Majelis Al Islam A’la Indunisiya (MIAI) semakin berkiprah setelah kepemimpinannya. Bahkan dalam masa penjajahan Jepang ( 1942-1945) sesepuh dari berbagai kalangan ini masih sempat jadi kepala bagian di Pemerintahan Daerah Bandung sekaligus merangkap sekretaris Sekolah Tinggi Islam (STI) Jakarta.

Di samping itu, saat Pemerintah Jepang berkuasa di negeri Ini, terbentuklah Masyumi (Majelis Syura Muslimin Indonesia) di bawah kepemimpinannya. Kiprah politiknya semakin menanjak semenjak beliau tampil jadi anggota Komite Nasional Indonesia Pusat (KNIP) pada tahun 1945-1946 dan menjabat anggota DPR Sementara di tahun 1948 menjabat sebagai Menteri Penerangan.

Karier politiknya sampai ke puncak ketika ia dilantik menjadi Menteri Penerangan Republik Indonesia. Peranan beliau amat menentukan dalam penyelamatan untuk tetap mempertahankan bentuk Republik sesuai dengan amana Proklamasi 1945, pada tahun 1950-an. Mosi Integrasinya adalah manuver politik yang mengantarkan dia menjadi Perdana Menteri pada usia 42 tahun. Kariernya sebagai politikus mengalami pasang surut setelah bergesekan dengan dinding kekuasaan Demokrasi Terpimpin, yang menjadikan angin segar bagi Komunis pada saat itu.

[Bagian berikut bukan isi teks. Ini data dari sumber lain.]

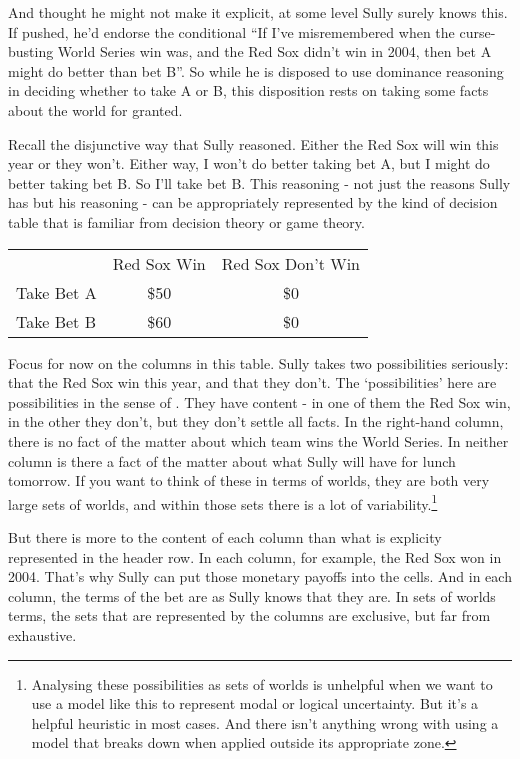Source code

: \documentclass[11pt,]{book}
\let\rmarkdownfootnote\footnote%
\def\footnote{\protect\rmarkdownfootnote}
\def\toprule{}
\def\bottomrule{}
\begin{document}
And thought he might not make it explicit, at some level Sully surely knows this. If pushed, he'd endorse the conditional ``If I've misremembered when the curse-busting World Series win was, and the Red Sox didn't win in 2004, then bet A might do better than bet B''. So while he is disposed to use dominance reasoning in deciding whether to take A or B, this disposition rests on taking some facts about the world for granted.

Recall the disjunctive way that Sully reasoned. Either the Red Sox will win this year or they won't. Either way, I won't do better taking bet A, but I might do better taking bet B. So I'll take bet B. This reasoning - not just the reasons Sully has but his reasoning - can be appropriately represented by the kind of decision table that is familiar from decision theory or game theory.

\begin{longtable}[]{@{}lcc@{}}
\toprule
\endhead
& Red Sox Win & Red Sox Don't Win\tabularnewline
Take Bet A & \$50 & \$0\tabularnewline
Take Bet B & \$60 & \$0\tabularnewline
\bottomrule
\end{longtable}

Focus for now on the columns in this table. Sully takes two possibilities seriously: that the Red Sox win this year, and that they don't. The `possibilities' here are possibilities in the sense of \citet{Humberstone1981}. They have content - in one of them the Red Sox win, in the other they don't, but they don't settle all facts. In the right-hand column, there is no fact of the matter about which team wins the World Series. In neither column is there a fact of the matter about what Sully will have for lunch tomorrow. If you want to think of these in terms of worlds, they are both very large sets of worlds, and within those sets there is a lot of variability.\footnote{Analysing these possibilities as sets of worlds is unhelpful when we want to use a model like this to represent modal or logical uncertainty. But it's a helpful heuristic in most cases. And there isn't anything wrong with using a model that breaks down when applied outside its appropriate zone.}

But there is more to the content of each column than what is explicity represented in the header row. In each column, for example, the Red Sox won in 2004. That's why Sully can put those monetary payoffs into the cells. And in each column, the terms of the bet are as Sully knows that they are. In sets of worlds terms, the sets that are represented by the columns are exclusive, but far from exhaustive.
\end{document}
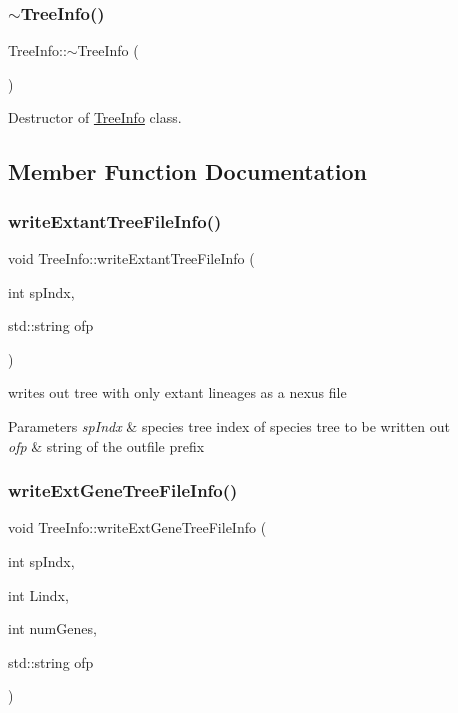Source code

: \subsubsection{\texorpdfstring{$\sim$TreeInfo()}{~TreeInfo()}}
{\footnotesize\ttfamily Tree\+Info\+::$\sim$\+Tree\+Info (\begin{DoxyParamCaption}{ }\end{DoxyParamCaption})}



Destructor of \mbox{\hyperlink{class_tree_info}{Tree\+Info}} class. 



\subsection{Member Function Documentation}
\mbox{\label{class_tree_info_aabdbd68d218fcdd3b4e9d9044393123f}} 
\subsubsection{\texorpdfstring{writeExtantTreeFileInfo()}{writeExtantTreeFileInfo()}}
{\footnotesize\ttfamily void Tree\+Info\+::write\+Extant\+Tree\+File\+Info (\begin{DoxyParamCaption}\item[{int}]{sp\+Indx,  }\item[{std\+::string}]{ofp }\end{DoxyParamCaption})}



writes out tree with only extant lineages as a nexus file 


\begin{DoxyParams}{Parameters}
{\em sp\+Indx} & species tree index of species tree to be written out \\
\hline
{\em ofp} & string of the outfile prefix \\
\hline
\end{DoxyParams}
\mbox{\label{class_tree_info_adcbbda0e1deadd68ae4f19d44a42b173}} 
\subsubsection{\texorpdfstring{writeExtGeneTreeFileInfo()}{writeExtGeneTreeFileInfo()}}
{\footnotesize\ttfamily void Tree\+Info\+::write\+Ext\+Gene\+Tree\+File\+Info (\begin{DoxyParamCaption}\item[{int}]{sp\+Indx,  }\item[{int}]{Lindx,  }\item[{int}]{num\+Genes,  }\item[{std\+::string}]{ofp }\end{DoxyParamCaption})}



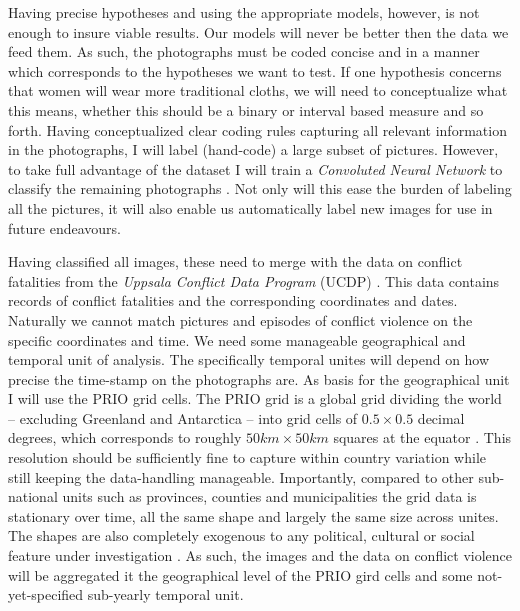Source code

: \documentclass[a4paper]{article}
\begin{document}
Having precise hypotheses and using the appropriate models, however, is not enough to insure viable results. Our models will never be better then the data we feed them. As such, the photographs must be coded concise and in a manner which corresponds to the hypotheses we want to test. If one hypothesis concerns that women will wear more traditional cloths, we will need to conceptualize what this means, whether this should be a binary or interval based measure and so forth. Having conceptualized clear coding rules capturing all relevant information in the photographs, I will label (hand-code) a large subset of pictures. However, to take full advantage of the dataset I will train a \emph{Convoluted Neural Network} to classify the remaining photographs \citep[120-122]{francois2017deep}. Not only will this ease the burden of labeling all the pictures, it will also enable us automatically label new images for use in future endeavours.\par    

Having classified all images, these need to merge with the data on conflict fatalities from the \emph{Uppsala Conflict Data Program} (UCDP) \citep{Sundberg_2013, Croicu_Sundberg_2017, UCDP_2017}. This data contains records of conflict fatalities and the corresponding coordinates and dates. Naturally we cannot match pictures and episodes of conflict violence on the specific coordinates and time. We need some manageable geographical and temporal unit of analysis. The specifically temporal unites will depend on how precise the time-stamp on the photographs are. As basis for the geographical unit I will use the PRIO grid cells. The PRIO grid is a global grid dividing the world -- excluding Greenland and Antarctica -- into grid cells of $0.5 \times 0.5$ decimal degrees, which corresponds to roughly $50km\times50km$ squares at the equator \citep[367]{Tollefsen_2012}. This resolution should be sufficiently fine to capture within country variation while still keeping the data-handling manageable. Importantly, compared to other sub-national units such as provinces, counties and municipalities the grid data is stationary over time, all the same shape and largely the same size across unites. The shapes are also completely exogenous to any political, cultural or social feature under investigation \citep[356]{Tollefsen_2012}. As such, the images and the data on conflict violence will be aggregated it the geographical level of the PRIO gird cells and some not-yet-specified sub-yearly temporal unit.\par
\end{document}
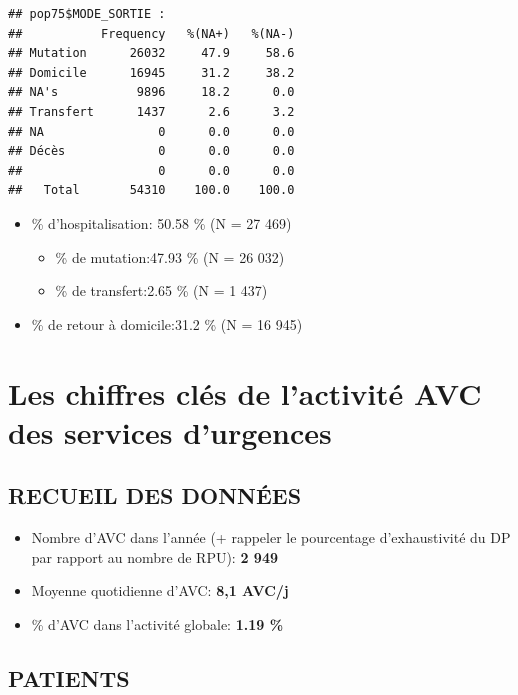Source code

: \documentclass[]{article}
\begin{document}
\begin{verbatim}
## pop75$MODE_SORTIE : 
##           Frequency   %(NA+)   %(NA-)
## Mutation      26032     47.9     58.6
## Domicile      16945     31.2     38.2
## NA's           9896     18.2      0.0
## Transfert      1437      2.6      3.2
## NA                0      0.0      0.0
## Décès             0      0.0      0.0
##                   0      0.0      0.0
##   Total       54310    100.0    100.0
\end{verbatim}

\begin{itemize}
\itemsep1pt\parskip0pt
\item
  \% d'hospitalisation: 50.58 \% (N = 27 469)

  \begin{itemize}
  \itemsep1pt\parskip0pt
  \item
    \% de mutation:47.93 \% (N = 26 032)
  \item
    \% de transfert:2.65 \% (N = 1 437)
  \end{itemize}
\item
  \% de retour à domicile:31.2 \% (N = 16 945)
\end{itemize}

\section{Les chiffres clés de l'activité AVC des services
d'urgences}\label{les-chiffres-cles-de-lactivite-avc-des-services-durgences}

\subsection{RECUEIL DES DONNÉES}\label{recueil-des-donnees-3}

\begin{itemize}
\itemsep1pt\parskip0pt
\item
  Nombre d'AVC dans l'année (+ rappeler le pourcentage d'exhaustivité du
  DP par rapport au nombre de RPU): \textbf{2 949}
\item
  Moyenne quotidienne d'AVC: \textbf{8,1 AVC/j}
\item
  \% d'AVC dans l'activité globale: \textbf{1.19 \%}
\end{itemize}

\subsection{PATIENTS}\label{patients-3}
\end{document}
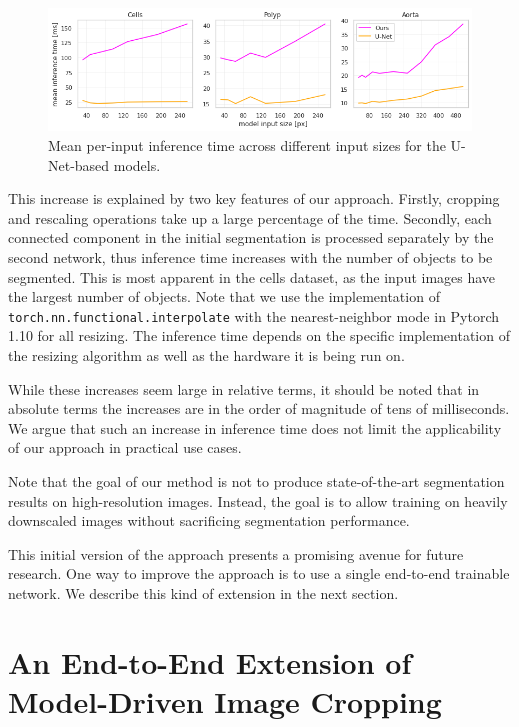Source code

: \begin{figure}[b!]
\centering
\includegraphics[width=\textwidth]{images/5/inf_time.png}
\caption{Mean per-input inference time across different input sizes for the U-Net-based models. \cite{bencevicSegmentthenSegmentContextPreservingCropBased2023a}\label{fig:inf-time}}
\end{figure}

This increase is explained by two key features of our approach. Firstly, cropping and rescaling operations take up a large percentage of the time. Secondly, each connected component in the initial segmentation is processed separately by the second network, thus inference time increases with the number of objects to be segmented. This is most apparent in the cells dataset, as the input images have the largest number of objects. Note that we use the implementation of \verb|torch.nn.functional.interpolate| with the nearest-neighbor mode in Pytorch 1.10 for all resizing. The inference time depends on the specific implementation of the resizing algorithm as well as the hardware it is being run on.

While these increases seem large in relative terms, it should be noted that in absolute terms the increases are in the order of magnitude of tens of milliseconds. We argue that such an increase in inference time does not limit the applicability of our approach in practical use cases.

Note that the goal of our method is not to produce state-of-the-art segmentation results on high-resolution images. Instead, the goal is to allow training on heavily downscaled images without sacrificing segmentation performance.

This initial version of the approach presents a promising avenue for future research. One way to improve the approach is to use a single end-to-end trainable network. We describe this kind of extension in the next section.

\section{An End-to-End Extension of Model-Driven Image Cropping}

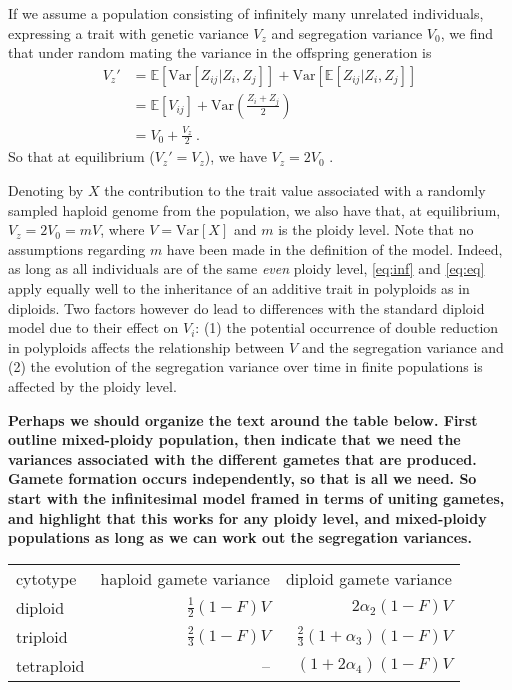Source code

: \documentclass[unnumsec,webpdf,modern,large]{_oup-authoring-template}
\theoremstyle{thmstyleone}%
\theoremstyle{thmstyletwo}%
\theoremstyle{thmstylethree}%
\newcommand{\Ex}{\mathbb{E}}
\newcommand{\Var}{\mathrm{Var}}
\begin{document}
If we assume a population consisting of infinitely many unrelated
individuals, expressing a trait with genetic variance \(V_z\) and
segregation variance \(V_0\), we find that under random mating the
variance in the offspring generation is
\begin{align}
V_z' &= \Ex[\Var[Z_{ij}|Z_i, Z_j]] + \Var[\Ex[Z_{ij}|Z_i,Z_j]] \nonumber \\
   &= \Ex[V_{ij}] + \Var\left(\frac{Z_i + Z_j}{2}\right) \nonumber \\
   &= V_0 + \frac{V_z}{2}\ .
   \label{eq:eq}
\end{align}
So that at equilibrium (\(V_z'=V_z\)), we have \(V_z = 2V_0\) \citep{barton2017}.

Denoting by \(X\) the contribution to the trait value associated with a
randomly sampled haploid genome from the population, we also have that, at
equilibrium, \(V_z=2V_0=mV\), where \(V = \Var[X]\) and $m$ is the ploidy
level.
Note that no assumptions regarding $m$ have been made in the definition of the
model.
Indeed, as long as all individuals are of the same \emph{even} ploidy level,
\cref{eq:inf} and \cref{eq:eq} apply equally well to the inheritance of an
additive trait in polyploids as in diploids.
Two factors however do lead to differences with the standard diploid model due
to their effect on \(V_i\):
(1) the potential occurrence of double reduction in polyploids affects the
relationship between \(V\) and the segregation variance and 
(2) the evolution of the segregation variance over time in finite populations
is affected by the ploidy level.


\textbf{Perhaps we should organize the text around the table below. First
outline mixed-ploidy population, then indicate that we need the variances
associated with the different gametes that are produced. Gamete formation
occurs independently, so that is all we need. So start with the infinitesimal
model framed in terms of uniting gametes, and highlight that this works for any
ploidy level, and mixed-ploidy populations as long as we can work out the
segregation variances.}

\begin{table}[]
\begin{tabular}{l|rr}
cytotype   & haploid gamete variance & diploid gamete variance             \\ \cline{1-3}
diploid    & $\frac{1}{2}(1- F)V$    & $2\alpha_2(1-F)V$  \\
triploid   & $\frac{2}{3}(1-F)V$     & $\frac{2}{3}(1 + \alpha_3)(1-F)V$   \\
tetraploid & --                      & $(1+2\alpha_4)(1-F)V$             
\end{tabular}%
\end{table}
\end{document}
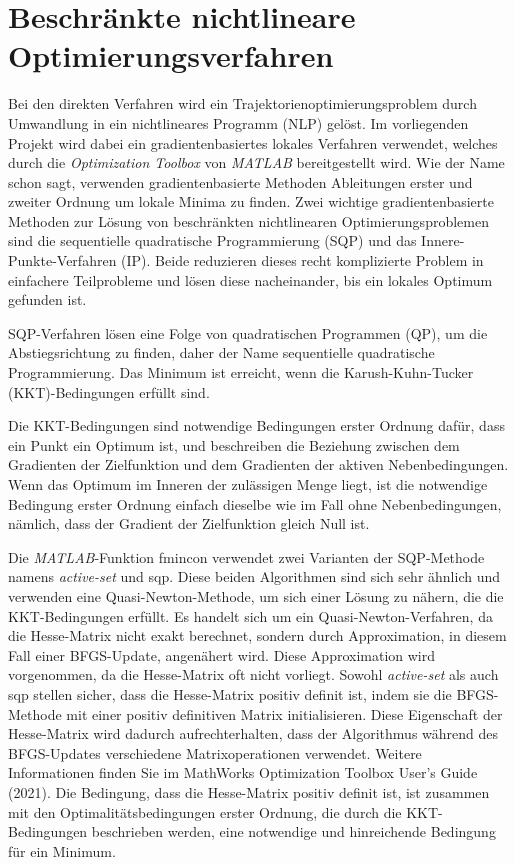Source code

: \section{Beschränkte nichtlineare Optimierungsverfahren}
Bei den direkten Verfahren wird ein Trajektorienoptimierungsproblem durch Umwandlung in ein nichtlineares Programm (NLP) gelöst. Im vorliegenden Projekt wird dabei ein gradientenbasiertes lokales Verfahren verwendet, welches durch die \textit{Optimization Toolbox} von \textit{MATLAB} bereitgestellt wird. Wie der Name schon sagt, verwenden gradientenbasierte Methoden Ableitungen erster und zweiter Ordnung um lokale Minima zu finden. Zwei wichtige gradientenbasierte Methoden zur Lösung von beschränkten nichtlinearen Optimierungsproblemen sind die sequentielle quadratische Programmierung (SQP) und das Innere-Punkte-Verfahren (IP). Beide reduzieren dieses recht komplizierte Problem in einfachere Teilprobleme und lösen diese nacheinander, bis ein lokales Optimum gefunden ist.

SQP-Verfahren lösen eine Folge von quadratischen Programmen (QP), um die Abstiegsrichtung zu finden, daher der Name sequentielle quadratische Programmierung. Das Minimum ist erreicht, wenn die Karush-Kuhn-Tucker (KKT)-Bedingungen erfüllt sind.

Die KKT-Bedingungen sind notwendige Bedingungen erster Ordnung dafür, dass ein Punkt ein Optimum ist, und beschreiben die Beziehung zwischen dem Gradienten der Zielfunktion und dem Gradienten der aktiven Nebenbedingungen. Wenn das Optimum im Inneren der zulässigen Menge liegt, ist die notwendige Bedingung erster Ordnung einfach dieselbe wie im Fall ohne Nebenbedingungen, nämlich, dass der Gradient der Zielfunktion gleich Null ist.

Die \textit{MATLAB}-Funktion fmincon verwendet zwei Varianten der SQP-Methode namens \textit{active-set} und sqp. Diese beiden Algorithmen sind sich sehr ähnlich und verwenden eine Quasi-Newton-Methode, um sich einer Lösung zu nähern, die die KKT-Bedingungen erfüllt. Es handelt sich um ein Quasi-Newton-Verfahren, da die Hesse-Matrix nicht exakt berechnet, sondern durch Approximation, in diesem Fall einer BFGS-Update, angenähert wird. Diese Approximation wird vorgenommen, da die Hesse-Matrix oft nicht vorliegt. Sowohl \textit{active-set} als auch sqp stellen sicher, dass die Hesse-Matrix positiv definit ist, indem sie die BFGS-Methode mit einer positiv definitiven Matrix initialisieren. Diese Eigenschaft der Hesse-Matrix wird dadurch aufrechterhalten, dass der Algorithmus während des BFGS-Updates verschiedene Matrixoperationen verwendet. Weitere Informationen finden Sie im MathWorks Optimization Toolbox User's Guide (2021). Die Bedingung, dass die Hesse-Matrix positiv definit ist, ist zusammen mit den Optimalitätsbedingungen erster Ordnung, die durch die KKT-Bedingungen beschrieben werden, eine notwendige und hinreichende Bedingung für ein Minimum. 


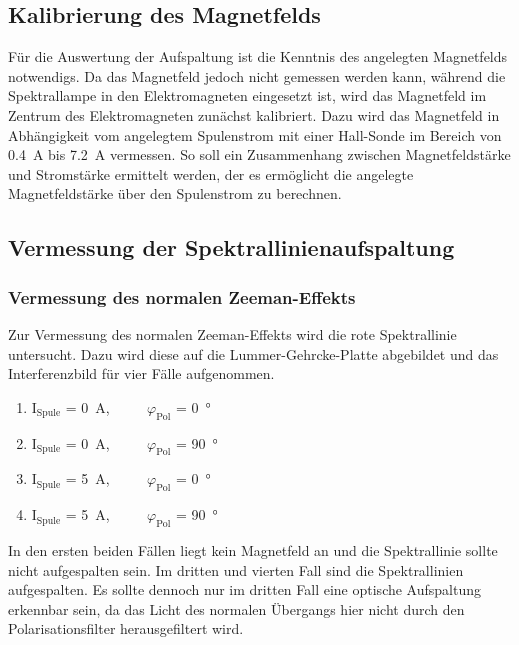         \FloatBarrier

    

    \subsection{Kalibrierung des Magnetfelds}
        Für die Auswertung der Aufspaltung ist die Kenntnis des angelegten Magnetfelds notwendigs. Da das Magnetfeld jedoch nicht gemessen werden kann, während die Spektrallampe in den Elektromagneten 
        eingesetzt ist, wird das Magnetfeld im Zentrum des Elektromagneten zunächst kalibriert. Dazu wird das Magnetfeld in Abhängigkeit vom angelegtem Spulenstrom mit einer Hall-Sonde im Bereich von 
        \SI{0.4}{\ampere} bis \SI{7.2}{\ampere} vermessen. So soll ein Zusammenhang zwischen Magnetfeldstärke und Stromstärke ermittelt werden, der es ermöglicht die angelegte Magnetfeldstärke über den 
        Spulenstrom zu berechnen.   

    \subsection{Vermessung der Spektrallinienaufspaltung}
        \subsubsection*{Vermessung des normalen Zeeman-Effekts}
            Zur Vermessung des normalen Zeeman-Effekts wird die rote Spektrallinie untersucht. Dazu wird diese auf die Lummer-Gehrcke-Platte abgebildet und das Interferenzbild für vier Fälle aufgenommen.
            
            \begin{enumerate}
                \item I$_{\text{Spule}}$ = \SI{0}{\ampere}, $\qquad$    $\varphi_{\text{Pol}}$ = \SI{0}{\degree}
                \item I$_{\text{Spule}}$ = \SI{0}{\ampere}, $\qquad$    $\varphi_{\text{Pol}}$ = \SI{90}{\degree}
                \item I$_{\text{Spule}}$ = \SI{5}{\ampere}, $\qquad$    $\varphi_{\text{Pol}}$ = \SI{0}{\degree}
                \item I$_{\text{Spule}}$ = \SI{5}{\ampere}, $\qquad$    $\varphi_{\text{Pol}}$ = \SI{90}{\degree}
            \end{enumerate}

            In den ersten beiden Fällen liegt kein Magnetfeld an und die Spektrallinie sollte nicht aufgespalten sein. Im dritten und vierten Fall sind die Spektrallinien aufgespalten. Es sollte dennoch nur 
            im dritten Fall eine optische Aufspaltung erkennbar sein, da das Licht des normalen Übergangs hier nicht durch den Polarisationsfilter herausgefiltert wird.
            
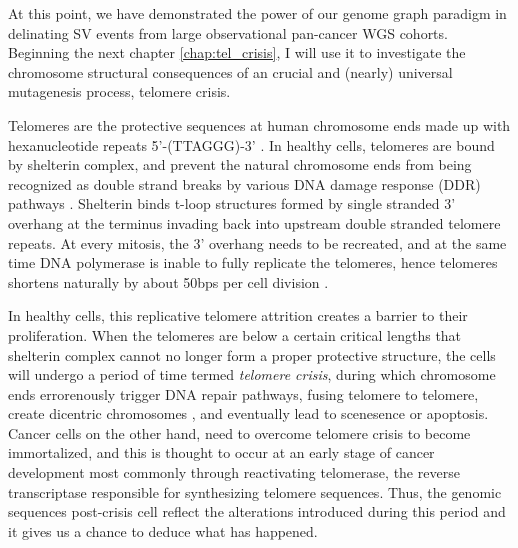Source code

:\documentclass[phd,tocprelim]{cornell}
\begin{document}
At this point, we have demonstrated the power of our genome graph paradigm in delinating SV events from large observational pan-cancer WGS cohorts. Beginning the next chapter \ref{chap:tel_crisis}, I will use it to investigate the chromosome structural consequences of an crucial and (nearly) universal mutagenesis process, telomere crisis.

Telomeres are the protective sequences at human chromosome ends made up with hexanucleotide repeats 5'-(TTAGGG)-3' \cite{De_Lange1990-mz}. In healthy cells, telomeres are bound by shelterin complex, and prevent the natural chromosome ends from being recognized as double strand breaks by various DNA damage response (DDR) pathways \cite{De_Lange2005-cn}. Shelterin binds t-loop structures formed by single stranded 3' overhang at the terminus invading back into upstream double stranded telomere repeats. At every mitosis, the 3' overhang needs to be recreated, and at the same time DNA polymerase is inable to fully replicate the telomeres, hence telomeres shortens naturally by about 50bps per cell division \cite{De_Lange2005-cn}. 

In healthy cells, this replicative telomere attrition creates a barrier to their proliferation. When the telomeres are below a certain critical lengths that shelterin complex cannot no longer form a proper protective structure, the cells will undergo a period of time termed \textit{telomere crisis}, during which chromosome ends errorenously trigger DNA repair pathways, fusing telomere to telomere, create dicentric chromosomes \cite{Artandi2000-ab,Maciejowski2017-kx}, and eventually lead to scenesence or apoptosis. Cancer cells on the other hand, need to overcome telomere crisis to become immortalized, and this is thought to occur at an early stage of cancer development \cite{Shay2005-fb} most commonly through reactivating telomerase, the reverse transcriptase responsible for synthesizing telomere sequences. Thus, the genomic sequences post-crisis cell reflect the alterations introduced during this period and it gives us a chance to deduce what has happened.
\end{document}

Di tengah gelombang politik yang semakin menggelora, Moh. Natsir berada di “tengah-tengah arus” oposan yang digalang oleh para Panglima militer di berbagai daerah dengan wujud PRRI ( Pemerintah Revolusioner Republik Indonesia). Dengan hadirnya beliau di barisan oposisi ini, konflik semakin merebak hingga agresi fisik dan bentrokan senjata tidak bisa dihindari. Dengan “dalih” tuduhan subversif, Bapak Mohamad Natsir terpaksa meringkuk di belakang terali besi selama 7 tahun, tanpa proses peradilan di Batu Malang Jawa Timur. Status sebagai tahanan politik berakhir tahun 1966 di Rumah Tahanan Militer (RTM), Jakarta.

Mohamad Natsir menghirup udara kebebasan setelah Presiden Soekarno jatuh dari kursi kepresidenannya. Sebagai seorang panutan umat, ia selalu tampil untuk menyuarakan nurani umat, kendatipun kadang-kadang dengan mempergunakan nama samaran. Dengan menggunakan nama samaran Moechlis di majalah “Pembela Islam” awal tahun 1930?an. Ia tampil meneriakkan berbagai masalah umat yang berkaitan dengan hubungan inter dan antara umat beragam, politik, kebudayaan, ekonomi dan berbagai dilema yang tersentuh oleh realitas yang kadang-kadang sempat menyentuh hal-hal sensitif sehingga ia harus berhadapan dengan pemegang kekuasaan.

Sejak tahun 1967, di samping sebagai Ketua Dewan Dakwah Islam Indonesia (DDII) sampai akhir hayatnya, kepiawaiannya sebagai seorang pemikir dan aktivis dakwah tidak hanya bergema di negeri tercinta ini akan tetapi menjulang tinggi dalam harokah (pergerakan) Islam International. Aktif sebagai anggota Muslim League Makkah (1969-1993), berkiprah di Majlis A’la Al Alamy li Masjid di Makkah kemudian menjabat wakil presiden World Moeslim Congress (Muktamar Alam Islami) Karachi di Pakistan (1967-1993). Juga ikut membidani The International Islam Charitable Foundation, Kuwait dan Oxford Center For Islamic Studies di Inggris.

Karya-Karya Muhammad Natsir

Banyak karya tulis yang ditinggalkan oleh Muhammad Natsir, baik yang terkait dengan dakwah atau pemikiran. Sebagian telah diterbitkan dalam bahasa Arab dengan jumlah lebih dari 35 buah buku, diantaranya adalah Fiqhud Da’wah (Fikih Dakwah) dan Ikhtaru Ahadas Sabilain (Pilih salah satu dari dua jalan). Disamping itu masih banyak ceramah, riset, makalah Muhammad Natsir yang tersebar dan tidak dapat dihitung. Muhammad Natsir pulang kerahmatullah pada tanggal 5 Februari 1993, beliau meninggalkan keteladanan untuk generasi muda.